The subject really struck an emotional chord within me. The first lesson of the show was that we have to let go of expectations from our parents and to just accept them as they are/were. And I thought, right, but if my dad would have still been alive (he died in a car accident when I was 18) would I not continue to expect him to be the father I wanted him to be, a role which he never fully assumed?
And as I asked myself these questions, writer Sherman Alexie was invited on the show and he talked about his father. And when he said: ‘My father didn’t have a father. At least I had him,’ I felt tears down my cheek. My father didn’t have a father either. He didn’t even know who his father was. I at least had him. I had him to point my finger at.
‘How Do We Forgive Our Fathers?’ (the actual title of today’s show) is also the title of a poem that Sherman features in his film ‘Smoke Signals’ and I realised, listening to the show, that sometimes poetry, in its complex simplicity, is the only medium that is capable of bringing an issue to light. This poem seems to really encapsulate the essence of our troubled relationships with our parents, because essentially the question isn’t ‘Do I forgive?’ but ‘How?’
I hope you enjoy it as much as I did:
How Do We Forgive Our Fathers?
By Dick Laurie*
How do we forgive our Fathers?
Maybe in a dream
Do we forgive our Fathers for leaving us too often or forever
when we were little?
Maybe for scaring us with unexpected rage
or making us nervous
because there never seemed to be any rage there at all.
Do we forgive our Fathers for marrying or not marrying our Mothers?
For Divorcing or not divorcing our Mothers?
And shall we forgive them for their excesses of warmth or coldness?
Shall we forgive them for pushing or leaning
for shutting doors
for speaking through walls
or never speaking
or never being silent?
Do we forgive our Fathers in our age or in theirs
or their deaths
saying it to them or not saying it?
The ending of this poem hit me. That’s why. That’s why we hold on to our fathers and what they did or didn’t do for us. Because it gives us permission to fail. ‘It’s because of my father that I …. (fill in the blanks)’.

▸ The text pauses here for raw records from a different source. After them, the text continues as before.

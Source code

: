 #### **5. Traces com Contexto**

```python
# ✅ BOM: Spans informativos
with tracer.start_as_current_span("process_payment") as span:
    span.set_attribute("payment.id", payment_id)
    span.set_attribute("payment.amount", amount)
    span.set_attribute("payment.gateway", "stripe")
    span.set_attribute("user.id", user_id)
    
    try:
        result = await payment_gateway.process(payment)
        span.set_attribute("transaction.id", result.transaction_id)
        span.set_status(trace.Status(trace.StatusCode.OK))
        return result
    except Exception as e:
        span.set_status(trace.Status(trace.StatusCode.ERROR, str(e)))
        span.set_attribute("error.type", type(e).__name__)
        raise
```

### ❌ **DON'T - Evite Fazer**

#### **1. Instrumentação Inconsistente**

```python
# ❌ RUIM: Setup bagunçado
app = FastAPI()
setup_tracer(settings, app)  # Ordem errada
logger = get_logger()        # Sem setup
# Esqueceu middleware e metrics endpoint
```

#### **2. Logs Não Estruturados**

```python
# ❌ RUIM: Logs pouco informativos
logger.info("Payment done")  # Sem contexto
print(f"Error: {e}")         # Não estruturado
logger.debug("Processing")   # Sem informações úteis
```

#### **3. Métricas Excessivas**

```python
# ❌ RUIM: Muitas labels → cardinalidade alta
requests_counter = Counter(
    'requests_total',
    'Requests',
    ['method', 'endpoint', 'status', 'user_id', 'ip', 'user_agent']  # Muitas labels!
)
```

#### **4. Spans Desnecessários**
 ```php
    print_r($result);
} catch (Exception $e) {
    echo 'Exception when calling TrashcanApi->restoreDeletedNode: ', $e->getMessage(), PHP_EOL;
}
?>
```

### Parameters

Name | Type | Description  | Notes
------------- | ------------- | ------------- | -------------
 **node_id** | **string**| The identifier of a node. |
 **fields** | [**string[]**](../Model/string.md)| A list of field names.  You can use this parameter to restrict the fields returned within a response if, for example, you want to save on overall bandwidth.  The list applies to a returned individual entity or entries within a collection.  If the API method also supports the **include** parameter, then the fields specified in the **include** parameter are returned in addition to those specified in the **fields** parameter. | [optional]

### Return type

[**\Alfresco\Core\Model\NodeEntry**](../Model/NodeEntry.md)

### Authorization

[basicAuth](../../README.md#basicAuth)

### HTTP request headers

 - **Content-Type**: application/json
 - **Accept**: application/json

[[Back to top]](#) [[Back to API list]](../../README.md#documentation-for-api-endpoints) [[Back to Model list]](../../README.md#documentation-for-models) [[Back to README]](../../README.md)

It was because of my father, I thought, I was an emotional fuck-up. It was because of my father that I acted how I did. Getting drunk and having one-nights stands was possibly my way of getting close to him, by emulating his ways. But as Cheryl said in another episode of Dear Sugar Radio, I was too loved, I was too loved by my mother to really be able to fuck up my life.
So I didn’t. I picked up myself and I changed my story. And only by changing my story, I really truly managed to forgive my father.
And this, friends, is how we forgive our fathers. By changing our story.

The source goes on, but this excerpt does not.